Data section ->
______

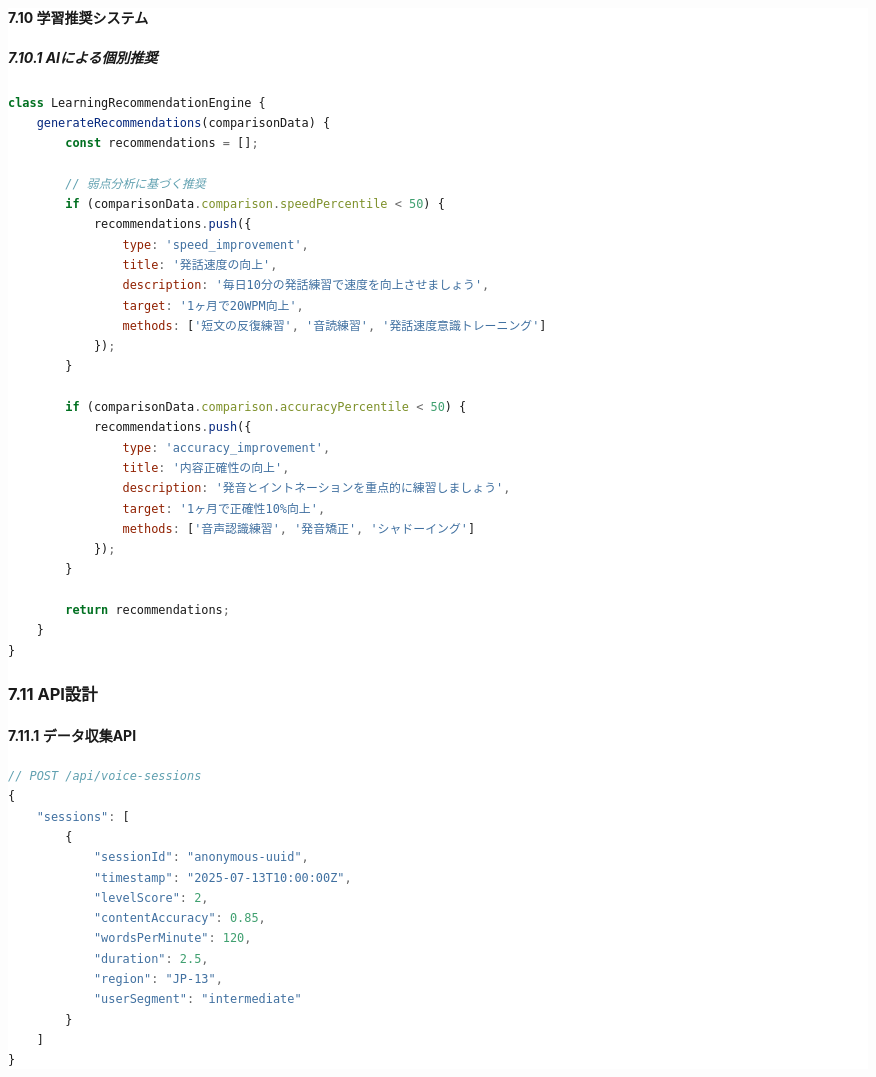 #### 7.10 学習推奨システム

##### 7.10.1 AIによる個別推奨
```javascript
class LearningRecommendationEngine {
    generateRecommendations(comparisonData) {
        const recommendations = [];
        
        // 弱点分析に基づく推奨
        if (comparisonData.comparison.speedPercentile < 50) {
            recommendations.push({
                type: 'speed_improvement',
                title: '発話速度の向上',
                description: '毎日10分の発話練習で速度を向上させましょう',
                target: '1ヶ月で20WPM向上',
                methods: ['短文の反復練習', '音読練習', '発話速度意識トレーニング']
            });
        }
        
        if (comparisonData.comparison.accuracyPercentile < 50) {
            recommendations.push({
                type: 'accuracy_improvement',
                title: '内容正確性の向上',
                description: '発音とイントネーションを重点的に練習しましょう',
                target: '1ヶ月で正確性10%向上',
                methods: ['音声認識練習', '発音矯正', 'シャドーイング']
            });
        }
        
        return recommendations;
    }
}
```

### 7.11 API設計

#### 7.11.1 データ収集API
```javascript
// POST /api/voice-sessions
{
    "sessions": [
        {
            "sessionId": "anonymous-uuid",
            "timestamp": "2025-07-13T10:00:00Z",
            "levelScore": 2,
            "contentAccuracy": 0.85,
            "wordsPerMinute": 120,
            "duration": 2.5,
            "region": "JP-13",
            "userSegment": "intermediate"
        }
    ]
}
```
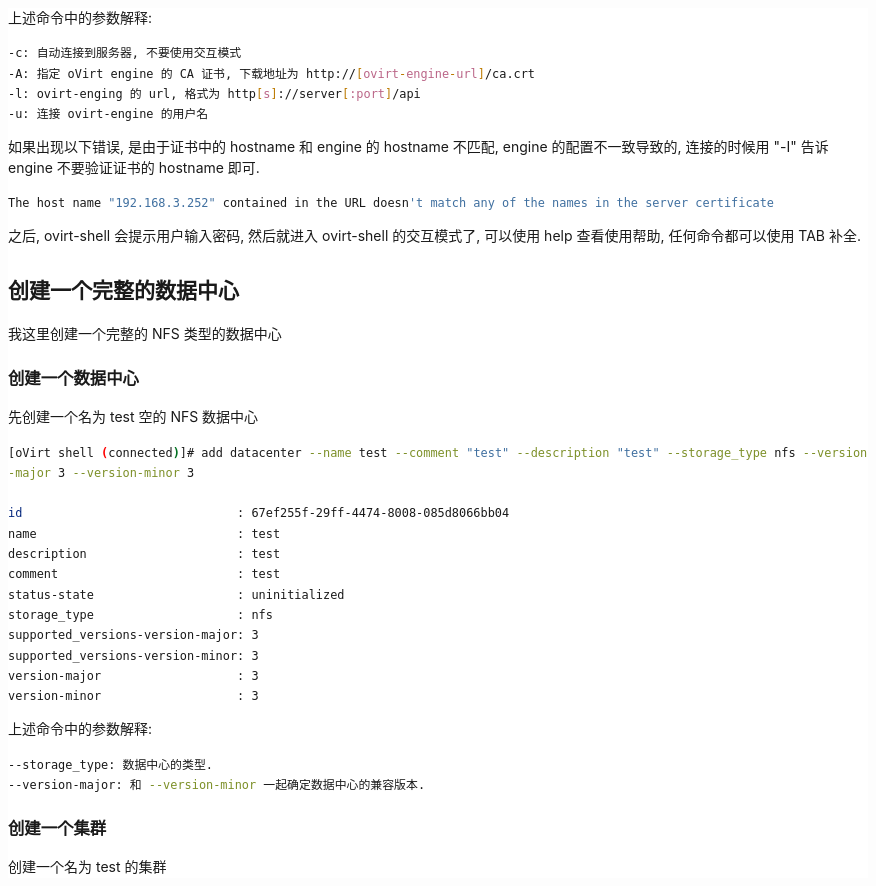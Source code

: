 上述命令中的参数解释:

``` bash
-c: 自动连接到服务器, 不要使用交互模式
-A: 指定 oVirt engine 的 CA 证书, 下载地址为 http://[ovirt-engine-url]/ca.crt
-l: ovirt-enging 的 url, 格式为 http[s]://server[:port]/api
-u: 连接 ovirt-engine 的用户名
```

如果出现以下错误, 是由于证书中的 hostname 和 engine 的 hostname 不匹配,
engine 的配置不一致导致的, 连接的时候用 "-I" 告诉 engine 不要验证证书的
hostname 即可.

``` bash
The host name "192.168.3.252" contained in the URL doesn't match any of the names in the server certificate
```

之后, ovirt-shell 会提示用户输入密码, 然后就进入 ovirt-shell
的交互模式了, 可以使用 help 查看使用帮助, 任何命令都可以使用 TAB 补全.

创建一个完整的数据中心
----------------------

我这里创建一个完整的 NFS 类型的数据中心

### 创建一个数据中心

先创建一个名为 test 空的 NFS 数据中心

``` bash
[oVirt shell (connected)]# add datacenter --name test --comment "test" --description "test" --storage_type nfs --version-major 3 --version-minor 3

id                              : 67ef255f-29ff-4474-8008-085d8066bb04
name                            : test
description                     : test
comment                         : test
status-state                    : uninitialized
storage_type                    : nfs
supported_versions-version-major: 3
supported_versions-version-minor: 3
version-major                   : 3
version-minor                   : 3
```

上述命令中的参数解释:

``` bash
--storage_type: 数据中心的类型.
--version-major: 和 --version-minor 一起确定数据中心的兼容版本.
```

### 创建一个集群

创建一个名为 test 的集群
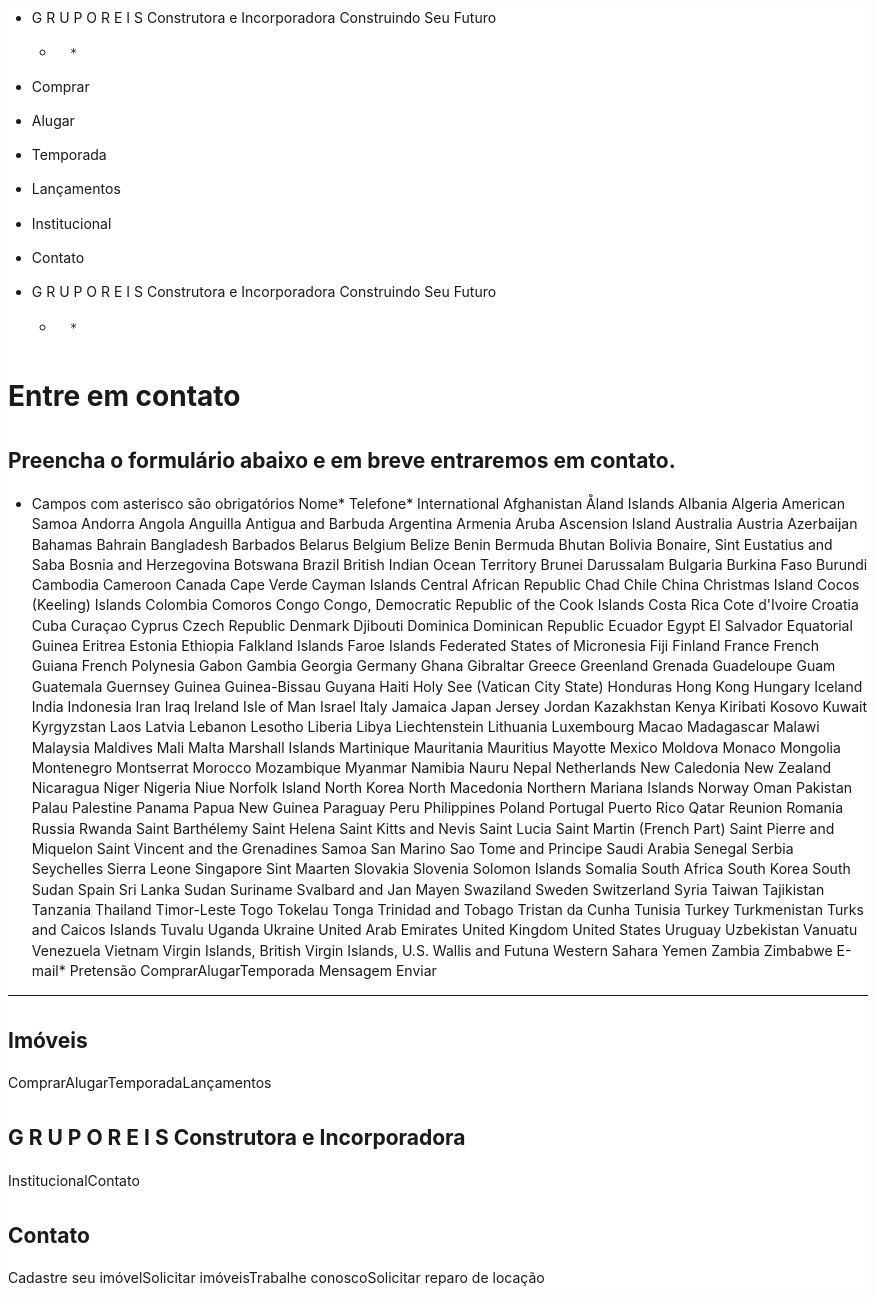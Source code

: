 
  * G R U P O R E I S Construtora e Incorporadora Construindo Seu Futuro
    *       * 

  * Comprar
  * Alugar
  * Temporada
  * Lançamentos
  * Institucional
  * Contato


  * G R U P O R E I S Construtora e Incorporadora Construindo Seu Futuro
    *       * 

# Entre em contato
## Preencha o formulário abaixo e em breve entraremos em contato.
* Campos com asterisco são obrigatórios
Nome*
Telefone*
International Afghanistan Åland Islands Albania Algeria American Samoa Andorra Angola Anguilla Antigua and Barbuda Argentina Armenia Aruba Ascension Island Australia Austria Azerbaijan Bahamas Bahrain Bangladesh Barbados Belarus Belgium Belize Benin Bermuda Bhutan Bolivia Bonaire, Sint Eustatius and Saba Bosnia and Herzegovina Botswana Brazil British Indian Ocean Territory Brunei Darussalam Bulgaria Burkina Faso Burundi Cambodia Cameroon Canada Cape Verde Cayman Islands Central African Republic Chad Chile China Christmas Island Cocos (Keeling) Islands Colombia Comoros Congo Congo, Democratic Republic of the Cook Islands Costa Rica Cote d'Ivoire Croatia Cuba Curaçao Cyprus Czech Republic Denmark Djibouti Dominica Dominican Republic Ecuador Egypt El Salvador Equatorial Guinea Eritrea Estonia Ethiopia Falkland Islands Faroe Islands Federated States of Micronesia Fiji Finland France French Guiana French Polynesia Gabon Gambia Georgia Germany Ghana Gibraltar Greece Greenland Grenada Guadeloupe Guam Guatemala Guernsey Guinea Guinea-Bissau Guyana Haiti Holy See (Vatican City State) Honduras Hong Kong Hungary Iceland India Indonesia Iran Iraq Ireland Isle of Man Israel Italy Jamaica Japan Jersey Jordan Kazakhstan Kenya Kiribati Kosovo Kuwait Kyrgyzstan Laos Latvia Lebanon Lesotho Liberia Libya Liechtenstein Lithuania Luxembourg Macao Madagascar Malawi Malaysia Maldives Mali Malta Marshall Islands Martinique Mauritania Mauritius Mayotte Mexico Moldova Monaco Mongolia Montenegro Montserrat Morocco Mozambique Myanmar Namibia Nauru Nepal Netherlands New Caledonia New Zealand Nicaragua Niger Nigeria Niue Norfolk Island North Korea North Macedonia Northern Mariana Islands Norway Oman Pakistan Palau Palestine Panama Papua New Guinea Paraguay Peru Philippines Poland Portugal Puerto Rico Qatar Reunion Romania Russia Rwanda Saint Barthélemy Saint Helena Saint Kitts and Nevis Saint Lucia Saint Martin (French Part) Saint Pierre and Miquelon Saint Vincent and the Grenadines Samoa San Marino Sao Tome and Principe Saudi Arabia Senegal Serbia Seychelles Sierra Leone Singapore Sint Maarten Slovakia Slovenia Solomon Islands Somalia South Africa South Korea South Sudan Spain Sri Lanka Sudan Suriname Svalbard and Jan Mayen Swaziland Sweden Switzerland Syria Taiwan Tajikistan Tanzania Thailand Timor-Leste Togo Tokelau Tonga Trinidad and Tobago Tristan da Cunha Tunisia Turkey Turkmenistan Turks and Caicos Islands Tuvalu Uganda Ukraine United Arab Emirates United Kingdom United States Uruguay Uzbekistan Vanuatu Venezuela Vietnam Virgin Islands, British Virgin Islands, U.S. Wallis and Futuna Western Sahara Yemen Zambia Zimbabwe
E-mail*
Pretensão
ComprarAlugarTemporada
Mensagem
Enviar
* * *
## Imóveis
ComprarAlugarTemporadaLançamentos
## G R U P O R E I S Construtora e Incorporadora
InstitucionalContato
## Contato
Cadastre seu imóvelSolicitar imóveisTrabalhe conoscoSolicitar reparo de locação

______

Work instruction -> Please print each entry exactly as it stands, without the pictures.

Written answer ->
 #### 7.10 学習推奨システム

##### 7.10.1 AIによる個別推奨
```javascript
class LearningRecommendationEngine {
    generateRecommendations(comparisonData) {
        const recommendations = [];
        
        // 弱点分析に基づく推奨
        if (comparisonData.comparison.speedPercentile < 50) {
            recommendations.push({
                type: 'speed_improvement',
                title: '発話速度の向上',
                description: '毎日10分の発話練習で速度を向上させましょう',
                target: '1ヶ月で20WPM向上',
                methods: ['短文の反復練習', '音読練習', '発話速度意識トレーニング']
            });
        }
        
        if (comparisonData.comparison.accuracyPercentile < 50) {
            recommendations.push({
                type: 'accuracy_improvement',
                title: '内容正確性の向上',
                description: '発音とイントネーションを重点的に練習しましょう',
                target: '1ヶ月で正確性10%向上',
                methods: ['音声認識練習', '発音矯正', 'シャドーイング']
            });
        }
        
        return recommendations;
    }
}
```

### 7.11 API設計

#### 7.11.1 データ収集API
```javascript
// POST /api/voice-sessions
{
    "sessions": [
        {
            "sessionId": "anonymous-uuid",
            "timestamp": "2025-07-13T10:00:00Z",
            "levelScore": 2,
            "contentAccuracy": 0.85,
            "wordsPerMinute": 120,
            "duration": 2.5,
            "region": "JP-13",
            "userSegment": "intermediate"
        }
    ]
}
```
Source code

: 上述命令中的参数解释:

``` bash
-c: 自动连接到服务器, 不要使用交互模式
-A: 指定 oVirt engine 的 CA 证书, 下载地址为 http://[ovirt-engine-url]/ca.crt
-l: ovirt-enging 的 url, 格式为 http[s]://server[:port]/api
-u: 连接 ovirt-engine 的用户名
```

如果出现以下错误, 是由于证书中的 hostname 和 engine 的 hostname 不匹配,
engine 的配置不一致导致的, 连接的时候用 "-I" 告诉 engine 不要验证证书的
hostname 即可.

``` bash
The host name "192.168.3.252" contained in the URL doesn't match any of the names in the server certificate
```

之后, ovirt-shell 会提示用户输入密码, 然后就进入 ovirt-shell
的交互模式了, 可以使用 help 查看使用帮助, 任何命令都可以使用 TAB 补全.

创建一个完整的数据中心
----------------------

我这里创建一个完整的 NFS 类型的数据中心

### 创建一个数据中心

先创建一个名为 test 空的 NFS 数据中心

``` bash
[oVirt shell (connected)]# add datacenter --name test --comment "test" --description "test" --storage_type nfs --version-major 3 --version-minor 3

id                              : 67ef255f-29ff-4474-8008-085d8066bb04
name                            : test
description                     : test
comment                         : test
status-state                    : uninitialized
storage_type                    : nfs
supported_versions-version-major: 3
supported_versions-version-minor: 3
version-major                   : 3
version-minor                   : 3
```

上述命令中的参数解释:

``` bash
--storage_type: 数据中心的类型.
--version-major: 和 --version-minor 一起确定数据中心的兼容版本.
```

### 创建一个集群

创建一个名为 test 的集群
Source code

: 
  * G R U P O R E I S Construtora e Incorporadora Construindo Seu Futuro
    *       * 

  * Comprar
  * Alugar
  * Temporada
  * Lançamentos
  * Institucional
  * Contato


  * G R U P O R E I S Construtora e Incorporadora Construindo Seu Futuro
    *       * 

# Entre em contato
## Preencha o formulário abaixo e em breve entraremos em contato.
* Campos com asterisco são obrigatórios
Nome*
Telefone*
International Afghanistan Åland Islands Albania Algeria American Samoa Andorra Angola Anguilla Antigua and Barbuda Argentina Armenia Aruba Ascension Island Australia Austria Azerbaijan Bahamas Bahrain Bangladesh Barbados Belarus Belgium Belize Benin Bermuda Bhutan Bolivia Bonaire, Sint Eustatius and Saba Bosnia and Herzegovina Botswana Brazil British Indian Ocean Territory Brunei Darussalam Bulgaria Burkina Faso Burundi Cambodia Cameroon Canada Cape Verde Cayman Islands Central African Republic Chad Chile China Christmas Island Cocos (Keeling) Islands Colombia Comoros Congo Congo, Democratic Republic of the Cook Islands Costa Rica Cote d'Ivoire Croatia Cuba Curaçao Cyprus Czech Republic Denmark Djibouti Dominica Dominican Republic Ecuador Egypt El Salvador Equatorial Guinea Eritrea Estonia Ethiopia Falkland Islands Faroe Islands Federated States of Micronesia Fiji Finland France French Guiana French Polynesia Gabon Gambia Georgia Germany Ghana Gibraltar Greece Greenland Grenada Guadeloupe Guam Guatemala Guernsey Guinea Guinea-Bissau Guyana Haiti Holy See (Vatican City State) Honduras Hong Kong Hungary Iceland India Indonesia Iran Iraq Ireland Isle of Man Israel Italy Jamaica Japan Jersey Jordan Kazakhstan Kenya Kiribati Kosovo Kuwait Kyrgyzstan Laos Latvia Lebanon Lesotho Liberia Libya Liechtenstein Lithuania Luxembourg Macao Madagascar Malawi Malaysia Maldives Mali Malta Marshall Islands Martinique Mauritania Mauritius Mayotte Mexico Moldova Monaco Mongolia Montenegro Montserrat Morocco Mozambique Myanmar Namibia Nauru Nepal Netherlands New Caledonia New Zealand Nicaragua Niger Nigeria Niue Norfolk Island North Korea North Macedonia Northern Mariana Islands Norway Oman Pakistan Palau Palestine Panama Papua New Guinea Paraguay Peru Philippines Poland Portugal Puerto Rico Qatar Reunion Romania Russia Rwanda Saint Barthélemy Saint Helena Saint Kitts and Nevis Saint Lucia Saint Martin (French Part) Saint Pierre and Miquelon Saint Vincent and the Grenadines Samoa San Marino Sao Tome and Principe Saudi Arabia Senegal Serbia Seychelles Sierra Leone Singapore Sint Maarten Slovakia Slovenia Solomon Islands Somalia South Africa South Korea South Sudan Spain Sri Lanka Sudan Suriname Svalbard and Jan Mayen Swaziland Sweden Switzerland Syria Taiwan Tajikistan Tanzania Thailand Timor-Leste Togo Tokelau Tonga Trinidad and Tobago Tristan da Cunha Tunisia Turkey Turkmenistan Turks and Caicos Islands Tuvalu Uganda Ukraine United Arab Emirates United Kingdom United States Uruguay Uzbekistan Vanuatu Venezuela Vietnam Virgin Islands, British Virgin Islands, U.S. Wallis and Futuna Western Sahara Yemen Zambia Zimbabwe
E-mail*
Pretensão
ComprarAlugarTemporada
Mensagem
Enviar
* * *
## Imóveis
ComprarAlugarTemporadaLançamentos
## G R U P O R E I S Construtora e Incorporadora
InstitucionalContato
## Contato
Cadastre seu imóvelSolicitar imóveisTrabalhe conoscoSolicitar reparo de locação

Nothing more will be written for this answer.